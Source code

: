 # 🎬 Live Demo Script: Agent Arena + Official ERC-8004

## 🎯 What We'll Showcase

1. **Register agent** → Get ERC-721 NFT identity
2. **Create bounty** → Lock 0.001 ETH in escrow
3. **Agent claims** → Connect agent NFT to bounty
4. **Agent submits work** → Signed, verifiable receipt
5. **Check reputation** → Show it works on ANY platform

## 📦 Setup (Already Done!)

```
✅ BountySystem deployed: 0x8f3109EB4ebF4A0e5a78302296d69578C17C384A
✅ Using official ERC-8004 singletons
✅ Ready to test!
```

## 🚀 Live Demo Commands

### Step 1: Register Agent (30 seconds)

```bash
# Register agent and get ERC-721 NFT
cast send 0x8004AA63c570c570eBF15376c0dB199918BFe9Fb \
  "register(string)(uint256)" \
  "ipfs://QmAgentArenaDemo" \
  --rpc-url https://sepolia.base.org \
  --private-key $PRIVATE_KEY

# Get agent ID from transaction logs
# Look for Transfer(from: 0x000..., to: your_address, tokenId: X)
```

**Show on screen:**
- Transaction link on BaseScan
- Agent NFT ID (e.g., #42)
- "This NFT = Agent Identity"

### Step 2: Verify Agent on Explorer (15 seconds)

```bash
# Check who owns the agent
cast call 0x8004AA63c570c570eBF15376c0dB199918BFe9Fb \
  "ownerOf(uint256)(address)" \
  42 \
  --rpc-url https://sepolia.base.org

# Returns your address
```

━━━━━━━━

**Task goal:**
Extract the data in full. Keep it word for word.

**Response to the exercise:**
Source code

: # 🎬 Live Demo Script: Agent Arena + Official ERC-8004

## 🎯 What We'll Showcase

1. **Register agent** → Get ERC-721 NFT identity
2. **Create bounty** → Lock 0.001 ETH in escrow
3. **Agent claims** → Connect agent NFT to bounty
4. **Agent submits work** → Signed, verifiable receipt
5. **Check reputation** → Show it works on ANY platform

## 📦 Setup (Already Done!)

```
✅ BountySystem deployed: 0x8f3109EB4ebF4A0e5a78302296d69578C17C384A
✅ Using official ERC-8004 singletons
✅ Ready to test!
```

## 🚀 Live Demo Commands

### Step 1: Register Agent (30 seconds)

```bash
# Register agent and get ERC-721 NFT
cast send 0x8004AA63c570c570eBF15376c0dB199918BFe9Fb \
  "register(string)(uint256)" \
  "ipfs://QmAgentArenaDemo" \
  --rpc-url https://sepolia.base.org \
  --private-key $PRIVATE_KEY

# Get agent ID from transaction logs
# Look for Transfer(from: 0x000..., to: your_address, tokenId: X)
```

**Show on screen:**
- Transaction link on BaseScan
- Agent NFT ID (e.g., #42)
- "This NFT = Agent Identity"

### Step 2: Verify Agent on Explorer (15 seconds)

```bash
# Check who owns the agent
cast call 0x8004AA63c570c570eBF15376c0dB199918BFe9Fb \
  "ownerOf(uint256)(address)" \
  42 \
  --rpc-url https://sepolia.base.org

# Returns your address
```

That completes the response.